On June 28th, 2007 the Double Negative Collective invited filmmaker and writer Nicky Hamlyn to present a screening of his recent film work at Cinema Parallel (Ex-Centris). Hamlyn’s films, mostly silent and shot using a Bolex 16mm film camera, focus on the relationship between camera and place. All films incorporate various in-camera techniques such as lap dissolves, exposure variables, focus shifts, single frame sequences and time-lapse photography that alter and expand our perception of common objects such as a garden trellis, a bathroom faucet, a water hose, and shadows. The 16mm prints in the program were organized by completion date.

The first two films Minutiae (1990) and Hole (1992) started the evening of experimental shorts. In Minutiae, a site/event-specific film for the BBC2 TV program The Late Show, Hamlyn captures the loneliness and emptiness of a television studio and an interviewer’s chair.

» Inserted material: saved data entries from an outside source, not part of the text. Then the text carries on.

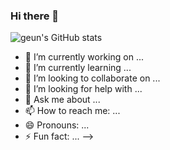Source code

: ### Hi there 👋
![geun's GitHub stats](https://github-readme-stats.vercel.app/api?username=geun-hyoung&show_icons=true&theme=shadow_blue )





- 🔭 I’m currently working on ...
- 🌱 I’m currently learning ...
- 👯 I’m looking to collaborate on ...
- 🤔 I’m looking for help with ...
- 💬 Ask me about ...
- 📫 How to reach me: ...
- 😄 Pronouns: ...
- ⚡ Fun fact: ...
-->
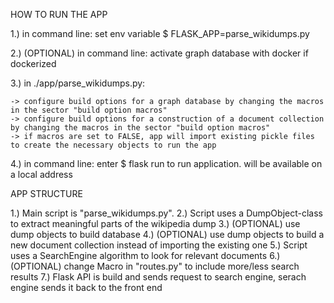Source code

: HOW TO RUN THE APP

1.) in command line: set env variable $ FLASK_APP=parse_wikidumps.py

2.) (OPTIONAL) in command line: activate graph database with docker if dockerized

3.) in ./app/parse_wikidumps.py:
	
	-> configure build options for a graph database by changing the macros in the sector "build option macros"
	-> configure build options for a construction of a document collection by changing the macros in the sector "build option macros"
	-> if macros are set to FALSE, app will import existing pickle files to create the necessary objects to run the app

4.) in command line: enter $ flask run to run application. will be available on a local address


APP STRUCTURE

1.) Main script is "parse_wikidumps.py". 
2.) Script uses a DumpObject-class to extract meaningful parts of the wikipedia dump
3.) (OPTIONAL) use dump objects to build database
4.) (OPTIONAL) use dump objects to build a new document collection instead of importing the existing one
5.) Script uses a SearchEngine algorithm to look for relevant documents
6.) (OPTIONAL) change Macro in "routes.py" to include more/less search results
7.) Flask API is build and sends request to search engine, serach engine sends it back to the front end 


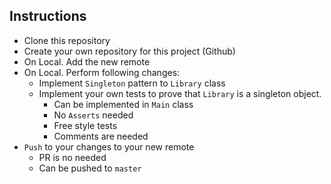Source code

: ## Instructions
* Clone this repository
* Create your own repository for this project (Github)
* On Local. Add the new remote
* On Local. Perform following changes:
  * Implement `Singleton` pattern to `Library` class
  * Implement your own tests to prove that `Library` is a singleton object.
    * Can be implemented in `Main` class
    * No `Asserts` needed
    * Free style tests
    * Comments are needed
* `Push` to your changes to your new remote
  * PR is no needed
  * Can be pushed to `master`
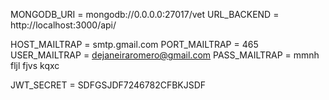 MONGODB_URI = mongodb://0.0.0.0:27017/vet
URL_BACKEND = http://localhost:3000/api/

HOST_MAILTRAP = smtp.gmail.com
PORT_MAILTRAP = 465
USER_MAILTRAP = dejaneiraromero@gmail.com
PASS_MAILTRAP = mmnh fljl fjvs kqxc

JWT_SECRET = SDFGSJDF7246782CFBKJSDF
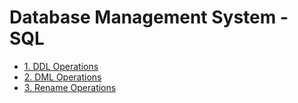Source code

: # Database Management System - SQL

- [1. DDL Operations ](/Fourth_Semester/DBMS/01_DDLOperations.sql)
- [2. DML Operations ](/Fourth_Semester/DBMS/02_DMLOperations.sql)
- [3. Rename Operations ](/Fourth_Semester/DBMS/03_RenameOperations.sql)

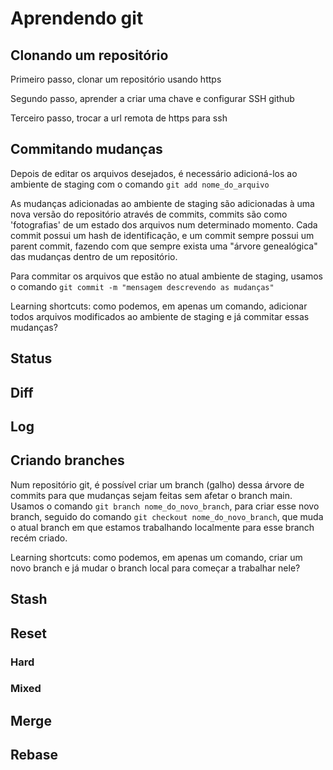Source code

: # Aprendendo git

## Clonando um repositório

Primeiro passo, clonar um repositório usando https

Segundo passo, aprender a criar uma chave e configurar SSH github

Terceiro passo, trocar a url remota de https para ssh

## Commitando mudanças

Depois de editar os arquivos desejados, é necessário adicioná-los ao ambiente de staging com o comando `git add nome_do_arquivo`

As mudanças adicionadas ao ambiente de staging são adicionadas à uma nova versão do repositório através de commits, commits são como 'fotografias' de um estado dos arquivos num determinado momento. Cada commit possui um hash de identificação, e um commit sempre possui um parent commit, fazendo com que sempre exista uma "árvore genealógica" das mudanças dentro de um repositório.

Para commitar os arquivos que estão no atual ambiente de staging, usamos o comando `git commit -m "mensagem descrevendo as mudanças"`

Learning shortcuts: como podemos, em apenas um comando, adicionar todos arquivos modificados ao ambiente de staging e já commitar essas mudanças?

## Status

## Diff

## Log

## Criando branches

Num repositório git, é possível criar um branch (galho) dessa árvore de commits para que mudanças sejam feitas sem afetar o branch main. Usamos o comando `git branch nome_do_novo_branch`, para criar esse novo branch, seguido do comando `git checkout nome_do_novo_branch`, que muda o atual branch em que estamos trabalhando localmente para esse branch recém criado.

Learning shortcuts: como podemos, em apenas um comando, criar um novo branch e já mudar o branch local para começar a trabalhar nele?


## Stash

## Reset

### Hard

### Mixed

## Merge

## Rebase
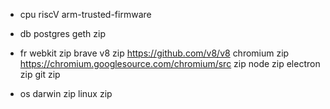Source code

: - cpu
riscV
arm-trusted-firmware

- db 
postgres
geth zip

- fr
webkit zip
brave
v8 zip https://github.com/v8/v8
chromium zip https://chromium.googlesource.com/chromium/src zip
node zip
electron zip
git zip

- os
darwin zip
linux zip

We are introduced to Hamlyn’s structural approach to filmmaking, using in-camera editing techniques including the use of macro-photography and lap dissolves. The film is textured with the grainy images bathed in dark hues of reds and blues. In his next film Hole (1992) the subject matter is a man made hole near a construction site. Employing static camera shots and conventional compositions, the film is an exploration of light, but also of scale as the filmmaker contrasts the human and feline appearances that pass through the hole.

Hamlyn’s visual style intensifies with his next film White Light (1996). The principle subject of White Light is a set of chrome-plated bath faucets. Made frame by frame with images shifting in and out of focus, the film captures the shimmering light flickering off the chrome creating an effect that is visually free flowing and rhythmically musical. As a result, the chrome faucets took on the form of shiny bubbles. The film also incorporates rotoscoped sequences that are derived from the filmed footage and serve as animated interludes positioned between the live action (mechanical images) and the drawn animation (hand drawn images). In Lux et Umbra (1999) Hamlyn returns to site-specific film. Shot in Hoxton Square, the site of the now defunct Lux Centre, the film was originally shown as a back projection on the windows on the Centre’s first floor gallery. Hamlyn defines the architectural space and scale through cubist fragmentation and geometric shape relations, emphasizing the three dimensional grid patterns of the building through frame by frame sequences that are either in motion or simply static.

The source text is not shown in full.